The shares of ELF, Coty, and Inter Parfums continue to swiftly show gains across the market, while health and personal care lead latest retail numbers.


Beauty stocks of well positioned brands continue to soar, as they prove to appeal to consumers who continue spending on skincare, makeup, and personal care items despite inflation.

The low-budget cosmetics brand e.l.f. Beauty (ELF) shares have soared more than by 80% year-to-date, closing at $105.15 on Sept. 22. Inter Parfums, Inc. (IPAR) have seen gains of 57.4%, closing at $135.90. While Coty Inc. (COTY) saw a surge of 36% in the same period, closing at $11.79.

Meanwhile, the S&P 500 is up more than 12% year-to-date.

With the rising cost of living and inflation, consumers have tightened their wallets by switching their spending from luxury to budget-friendly goods. e.l.f. Beauty has carved out their own niche in the market due to this. But even established beauty companies like Coty and Inter Parfums are embracing resilient consumer behavior to stay afloat and attract customers to their more expensive goods.

In August, health and personal care stores increased 0.5% month over month seasonally adjusted and 7.8% year over year unadjusted, according to the National Retail Federation (NRF).

“The big thing in retail is that in the last few years it’s been at a lot of inflationary levels, but yet consumers are buying and paying for that,” said Sucharita Kodali, retail industry analyst at Forrester Research. “Consumers are absorbing the price increases in categories like consumables, which are high levels of spending on consumer goods.”

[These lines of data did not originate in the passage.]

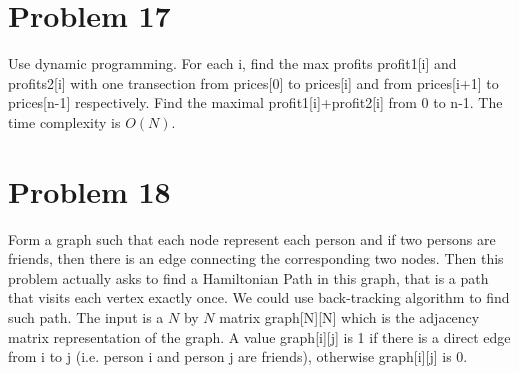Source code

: \documentclass[12pt]{amsart}
\begin{document}
\section{Problem 17}
Use dynamic programming. For each i, find the max profits profit1[i] and profits2[i] with one transection from prices[0] to prices[i] and from prices[i+1] to prices[n-1] respectively. Find the  maximal profit1[i]+profit2[i] from 0 to n-1. The time complexity is $O(N)$.

\begin{framed}

\end{framed}


\section{Problem 18}
Form a graph such that each node represent each person and if two persons are friends, then there is an edge connecting the corresponding two nodes. Then this problem actually asks to find a Hamiltonian Path in this graph, that is a path that visits each vertex exactly once.
We could use back-tracking algorithm to find such path. The input is a $N$ by $N$ matrix graph[N][N] which is the adjacency matrix representation of the graph. A value graph[i][j] is 1 if there is a direct edge from i to j (i.e. person i and person j are friends), otherwise graph[i][j] is 0. 

\begin{framed}

\end{framed}






\end{document}
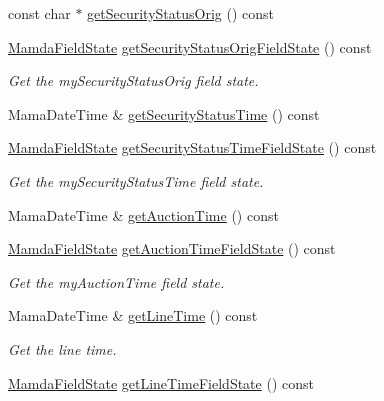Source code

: \begin{CompactItemize}
const char $\ast$ \hyperlink{classWombat_1_1MamdaOrderImbalanceListener_ea12f359de6aa79408f26d36ea8db179}{get\-Security\-Status\-Orig} () const 
\item 
\hyperlink{namespaceWombat_93aac974f2ab713554fd12a1fa3b7d2a}{Mamda\-Field\-State} \hyperlink{classWombat_1_1MamdaOrderImbalanceListener_1748b68453c66e890d34f666d6525832}{get\-Security\-Status\-Orig\-Field\-State} () const 
\begin{CompactList}\small\item\em Get the my\-Security\-Status\-Orig field state. \item\end{CompactList}\item 
Mama\-Date\-Time \& \hyperlink{classWombat_1_1MamdaOrderImbalanceListener_1e72e1cbb405c48d7acab9ea19b3014e}{get\-Security\-Status\-Time} () const 
\item 
\hyperlink{namespaceWombat_93aac974f2ab713554fd12a1fa3b7d2a}{Mamda\-Field\-State} \hyperlink{classWombat_1_1MamdaOrderImbalanceListener_7588daaf6700cd13510c480612e19fe0}{get\-Security\-Status\-Time\-Field\-State} () const 
\begin{CompactList}\small\item\em Get the my\-Security\-Status\-Time field state. \item\end{CompactList}\item 
Mama\-Date\-Time \& \hyperlink{classWombat_1_1MamdaOrderImbalanceListener_ce6a5772582fd4c526fbce36f1edee13}{get\-Auction\-Time} () const 
\item 
\hyperlink{namespaceWombat_93aac974f2ab713554fd12a1fa3b7d2a}{Mamda\-Field\-State} \hyperlink{classWombat_1_1MamdaOrderImbalanceListener_34beab82ba1bcb31a0a67df3fd9fa4bd}{get\-Auction\-Time\-Field\-State} () const 
\begin{CompactList}\small\item\em Get the my\-Auction\-Time field state. \item\end{CompactList}\item 
Mama\-Date\-Time \& \hyperlink{classWombat_1_1MamdaOrderImbalanceListener_39ab83f80c21af82d0327dbb11a517d3}{get\-Line\-Time} () const 
\begin{CompactList}\small\item\em Get the line time. \item\end{CompactList}\item 
\hyperlink{namespaceWombat_93aac974f2ab713554fd12a1fa3b7d2a}{Mamda\-Field\-State} \hyperlink{classWombat_1_1MamdaOrderImbalanceListener_e5911efbbda1cb87fb25f7869a01a103}{get\-Line\-Time\-Field\-State} () const 

\end{CompactItemize}
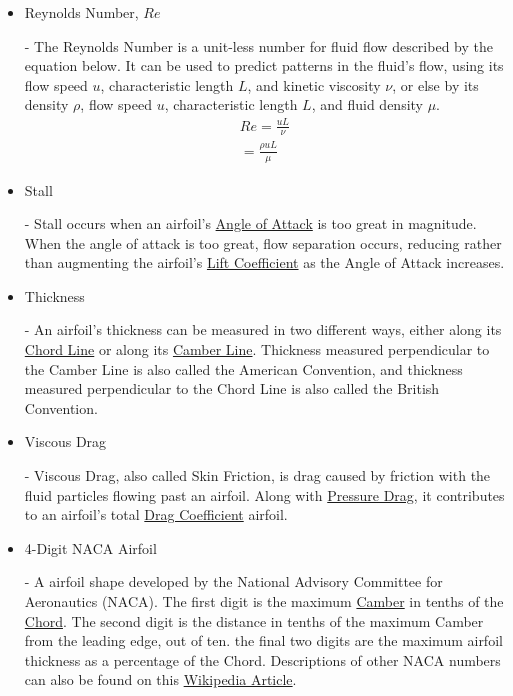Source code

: \documentclass{article}
\begin{document}
\begin{itemize}
	\item \hypertarget{Re}{Reynolds Number, $Re$} - The Reynolds Number is a unit-less number for fluid flow described by the equation below. It can be used to predict patterns in the fluid's flow, using its flow speed $u$, characteristic length $L$, and kinetic viscosity $\nu$, or else by its density $\rho$, flow speed $u$, characteristic length $L$, and fluid density $\mu$.
		\begin{equation} \label{eq:17}
		\begin{aligned}
        			Re = \frac{uL}{\nu} \\
			= \frac{\rho uL}{\mu} 
	    	\end{aligned}
		\end{equation}
	
	\item \hypertarget{ST}{Stall} - Stall occurs when an airfoil's \hyperlink{alpha}{Angle of Attack} is too great in magnitude. When the angle of attack is too great, flow separation occurs, reducing rather than augmenting the airfoil's \hyperlink{CL}{Lift Coefficient} as the Angle of Attack increases.
	
	\item \hypertarget{Th}{Thickness} - An airfoil's thickness can be measured in two different ways, either along its \hyperlink{c}{Chord Line} or along its \hyperlink{Camber}{Camber Line}. Thickness measured perpendicular to the Camber Line is also called the American Convention, and thickness measured perpendicular to the Chord Line is also called the British Convention.
	
	\item \hypertarget{VD}{Viscous Drag} - Viscous Drag, also called Skin Friction, is drag caused by friction with the fluid particles flowing past an airfoil. Along with \hyperlink{PD}{Pressure Drag}, it contributes to an airfoil's total \hyperlink{CD}{Drag Coefficient} airfoil.
		
	\item \hypertarget{NACA}{4-Digit NACA Airfoil} - A airfoil shape developed by the National Advisory Committee for Aeronautics (NACA). The first digit is the maximum \hyperlink{Camber}{Camber} in tenths of the \hyperlink{c}{Chord}. The second digit is the distance in tenths of the maximum Camber from the leading edge, out of ten. the final two digits are the maximum airfoil thickness as a percentage of the Chord. Descriptions of other NACA numbers can also be found on this \href{https://en.wikipedia.org/wiki/NACA_airfoil}{Wikipedia Article}. 
	
\end{itemize}
\end{document}
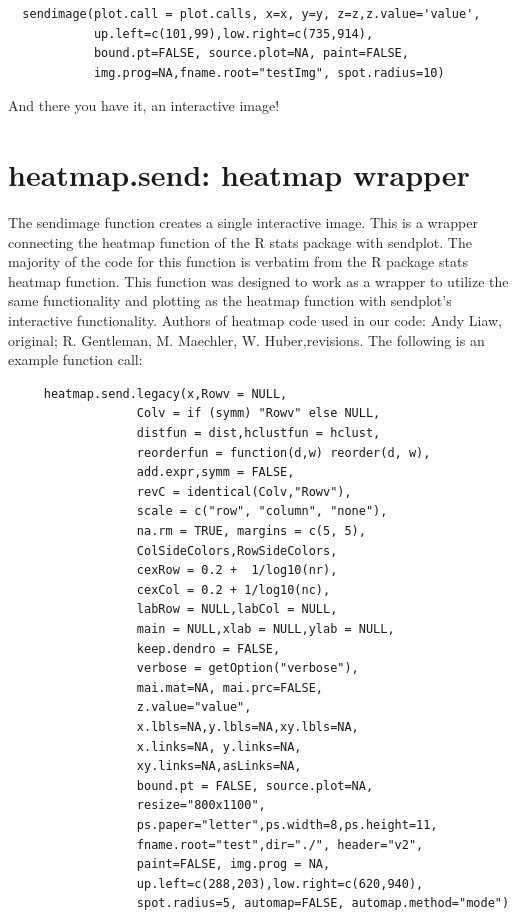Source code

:\documentclass[]{article}
\begin{document}
\begin{verbatim}
  sendimage(plot.call = plot.calls, x=x, y=y, z=z,z.value='value',
            up.left=c(101,99),low.right=c(735,914),
            bound.pt=FALSE, source.plot=NA, paint=FALSE,
            img.prog=NA,fname.root="testImg", spot.radius=10)

\end{verbatim}

And there you have it, an interactive image! 

\newpage

\section{heatmap.send: heatmap wrapper}


The sendimage function creates a single interactive image. This is a wrapper connecting the heatmap function of the R stats package with sendplot. The majority of the code for this function is verbatim from the R package stats heatmap function. This function was designed to work as a wrapper to utilize the same functionality and plotting as the heatmap function with sendplot's interactive functionality. Authors of heatmap code used in our code: Andy Liaw, original; R. Gentleman, M. Maechler, W. Huber,revisions. The following is an example function call: 

\begin{verbatim}
     heatmap.send.legacy(x,Rowv = NULL,
                  Colv = if (symm) "Rowv" else NULL, 
                  distfun = dist,hclustfun = hclust,
                  reorderfun = function(d,w) reorder(d, w),
                  add.expr,symm = FALSE,
                  revC = identical(Colv,"Rowv"),
                  scale = c("row", "column", "none"),
                  na.rm = TRUE, margins = c(5, 5),
                  ColSideColors,RowSideColors,
                  cexRow = 0.2 +  1/log10(nr),
                  cexCol = 0.2 + 1/log10(nc),
                  labRow = NULL,labCol = NULL,
                  main = NULL,xlab = NULL,ylab = NULL,
                  keep.dendro = FALSE, 
                  verbose = getOption("verbose"),
                  mai.mat=NA, mai.prc=FALSE,
                  z.value="value",
                  x.lbls=NA,y.lbls=NA,xy.lbls=NA,
                  x.links=NA, y.links=NA,
                  xy.links=NA,asLinks=NA,
                  bound.pt = FALSE, source.plot=NA,
                  resize="800x1100",
                  ps.paper="letter",ps.width=8,ps.height=11,
                  fname.root="test",dir="./", header="v2",
                  paint=FALSE, img.prog = NA,
                  up.left=c(288,203),low.right=c(620,940),
                  spot.radius=5, automap=FALSE, automap.method="mode") 
\end{verbatim}
\end{document}
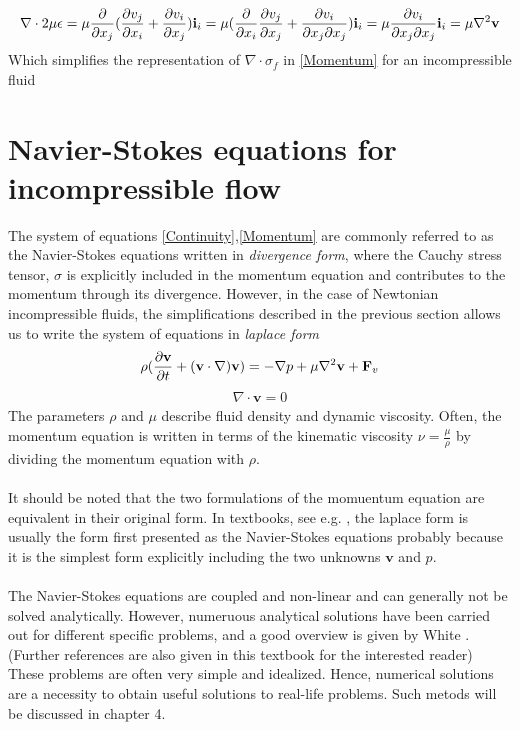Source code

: \begin{align*}
\nabla \cdot 2\mu \epsilon = \mu\frac{\partial }{\partial x_j}(\frac{\partial v_j}{\partial x_i} + \frac{\partial v_i}{\partial x_j})\mathbf{i}_i = \mu(\frac{\partial }{\partial x_i}\frac{\partial v_j}{\partial x_j} + \frac{\partial v_i}{\partial x_j \partial x_j})\mathbf{i}_i = \mu\frac{\partial v_i}{\partial x_j \partial x_j} \mathbf{i}_i = \mu\nabla^2\mathbf{v}
\end{align*}
Which simplifies the representation of $\nabla \cdot \sigma_f$ in \eqref{Momentum} for an incompressible fluid


\section{Navier-Stokes equations for incompressible flow}
The system of equations \eqref{Continuity},\eqref{Momentum} are commonly referred to as the Navier-Stokes equations written in \textit{divergence form}, where the Cauchy stress tensor, $\sigma$ is explicitly included in the momentum equation and contributes to the momentum through its divergence. However, in the case of Newtonian incompressible fluids, the simplifications described in the previous section allows us to write the system of equations in \textit{laplace form}
\begin{align}
\rho(\frac{\partial \mathbf{v}}{\partial t} + (\mathbf{v} \cdot \nabla) \mathbf{v}) = -\nabla p + \mu\nabla^2 \mathbf{v} + \mathbf{F}_v \label{Navier}
\end{align}
\begin{align}
\nabla \cdot \mathbf{v} = 0 \label{Stokes}
\end{align}
The parameters $\rho$ and $\mu$ describe fluid density and dynamic viscosity. Often, the momentum equation is written in terms of the kinematic viscosity $\nu = \frac{\mu}{\rho}$ by dividing the momentum equation with $\rho$. \\
\\
It should be noted that the two formulations of the momuentum equation are equivalent in their original form. In textbooks, see e.g. \cite{Newm77,Whit06,Kund2012}, the laplace form is usually the form first presented as the Navier-Stokes equations probably because it is the simplest form explicitly including the two unknowns $\mathbf{v}$ and $p$. \\
\\
The Navier-Stokes equations are coupled and non-linear and can generally not be solved analytically. However, numeruous analytical solutions have been carried out for different specific problems, and a good overview is given by White \cite[pp. 97-164]{Whit06}. (Further references are also given in this textbook for the interested reader) These problems are often very simple and idealized. Hence, numerical solutions are a necessity to obtain useful solutions to real-life problems. Such metods will be discussed in chapter 4. 
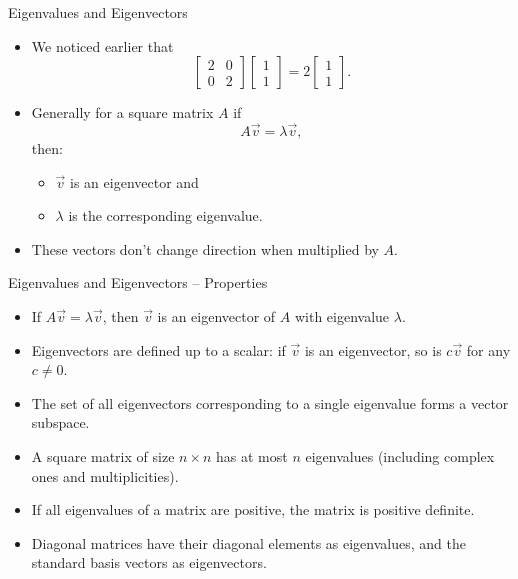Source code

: \documentclass{beamer}
\begin{document}
\begin{frame}{Eigenvalues and Eigenvectors}
  \begin{itemize}
    \item We noticed earlier that 
    \begin{equation}
        \begin{bmatrix} 2 & 0 \\ 0 & 2 \end{bmatrix}\begin{bmatrix} 1 \\ 1 \end{bmatrix} = 2\begin{bmatrix} 1 \\ 1 \end{bmatrix}. 
    \end{equation}
    \item Generally for a square matrix \(A\) if
    \begin{equation}
        A\vec{v} = \lambda \vec{v},
    \end{equation}
    then:
    \begin{itemize}
      \item $\vec{v}$ is an eigenvector and
      \item $\lambda$ is the corresponding eigenvalue.
    \end{itemize}
    \item These vectors don't change direction when multiplied by $A$.
  \end{itemize}
\end{frame}

\begin{frame}{Eigenvalues and Eigenvectors – Properties}
  \begin{itemize}
    \item If $A \vec{v} = \lambda \vec{v}$, then $\vec{v}$ is an eigenvector of $A$ with eigenvalue $\lambda$.
    \item Eigenvectors are defined up to a scalar: if $\vec{v}$ is an eigenvector, so is $c\vec{v}$ for any $c \neq 0$.
    \item The set of all eigenvectors corresponding to a single eigenvalue forms a vector subspace.
    \item A square matrix of size $n \times n$ has at most $n$ eigenvalues (including complex ones and multiplicities).
    \item If all eigenvalues of a matrix are positive, the matrix is positive definite.
    \item Diagonal matrices have their diagonal elements as eigenvalues, and the standard basis vectors as eigenvectors.
  \end{itemize}
\end{frame}
\end{document}
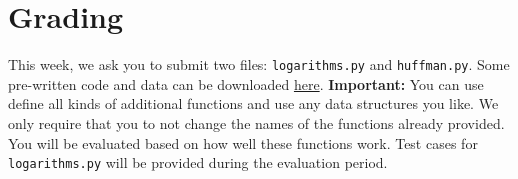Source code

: \documentclass[11pt, leqno, a4paper]{article}
\begin{document}

\section{Grading}
This week, we ask you to submit two files: \texttt{logarithms.py} and \texttt{huffman.py}. Some pre-written code and data can be downloaded \href{https://github.com/BasicProbability/BasicProbability.github.io/raw/master/Homework/Programming/2016-17/Assignment3/assignment3_prerequisites.zip}{here}.
\textbf{Important:} You can use define all kinds of additional
functions and use any data structures you like. We only require that
you to not change the
names of the functions already provided. You will be evaluated based on how well these functions work. Test cases for \texttt{logarithms.py} will
be provided during the evaluation period.
\end{document}
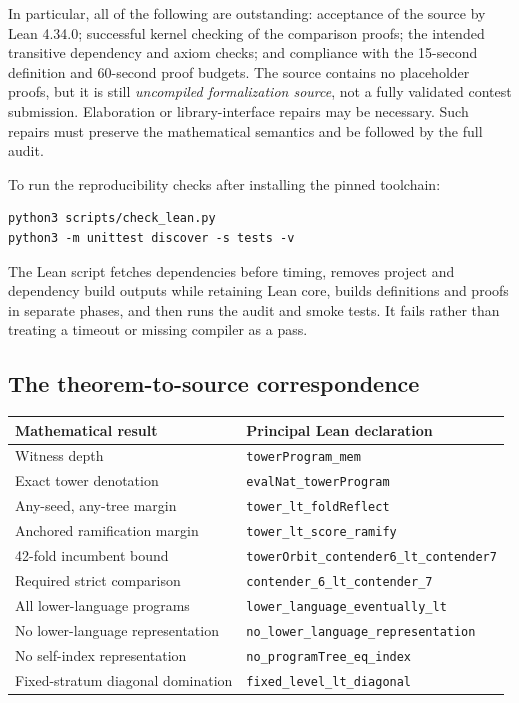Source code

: \documentclass[11pt]{article}
\theoremstyle{definition}
\theoremstyle{remark}
\newcommand{\code}[1]{\texttt{#1}}
\begin{document}
In particular, all of the following are outstanding: acceptance of the
source by Lean 4.34.0; successful kernel checking of the comparison proofs;
the intended transitive dependency and axiom checks; and compliance with the
15-second definition and 60-second proof budgets. The source contains no
placeholder proofs, but it is still \emph{uncompiled formalization source},
not a fully validated contest submission. Elaboration or library-interface
repairs may be necessary. Such repairs must preserve the mathematical
semantics and be followed by the full audit.

To run the reproducibility checks after installing the pinned toolchain:
\begin{lstlisting}[language={}]
python3 scripts/check_lean.py
python3 -m unittest discover -s tests -v
\end{lstlisting}
The Lean script fetches dependencies before timing, removes project and
dependency build outputs while retaining Lean core, builds definitions and
proofs in separate phases, and then runs the audit and smoke tests. It fails
rather than treating a timeout or missing compiler as a pass.

\subsection{The theorem-to-source correspondence}

\begin{center}
\small
\begin{tabularx}{\linewidth}{@{}l X@{}}
\toprule
Mathematical result & Principal Lean declaration\\
\midrule
Witness depth & \code{towerProgram\_mem}\\
Exact tower denotation & \code{evalNat\_towerProgram}\\
Any-seed, any-tree margin & \code{tower\_lt\_foldReflect}\\
Anchored ramification margin & \code{tower\_lt\_score\_ramify}\\
42-fold incumbent bound & \code{towerOrbit\_contender6\_lt\_contender7}\\
Required strict comparison & \code{contender\_6\_lt\_contender\_7}\\
All lower-language programs & \code{lower\_language\_eventually\_lt}\\
No lower-language representation & \code{no\_lower\_language\_representation}\\
No self-index representation & \code{no\_programTree\_eq\_index}\\
Fixed-stratum diagonal domination & \code{fixed\_level\_lt\_diagonal}\\
\bottomrule
\end{tabularx}
\end{center}
\end{document}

The brand reported a more than 76% market share gain of 260 basis points during its first quarter of 2024, which ended in June 2023. 

“This marks our 18th consecutive quarter of delivering both net sales growth and market share gains. We are one of only five publicly traded consumer companies out of 274 that have grown for 18 straight quarters and averaged at least 20% sales growth per quarter over that period,” said Tarang Amin, e.l.f. Beauty’s chairman and chief executive officer during the company’s first quarter earnings call.

e.l.f. Beauty, short for eyes, lips, and face, continues to dominate the market after it positioned itself in the beauty-verse thanks to its luxury label dupes and popularity in trending beauty channels on TikTok. 

“Beauty space is definitely impacted by influencers”, said Kodali. 

In the last week of August, e.l.f. Beauty shares experienced a 150% surge after the announcement of a definitive agreement to acquire Naturium, a renowned brand known for its science-backed clean skincare and body care products, in a staggering $355 million deal – in a combination of cash and stock. Naturium joins e.l.f. Beauty brands: e.l.f Cosmetics, e.l.f Skin, Keys Soulcare, and Well People.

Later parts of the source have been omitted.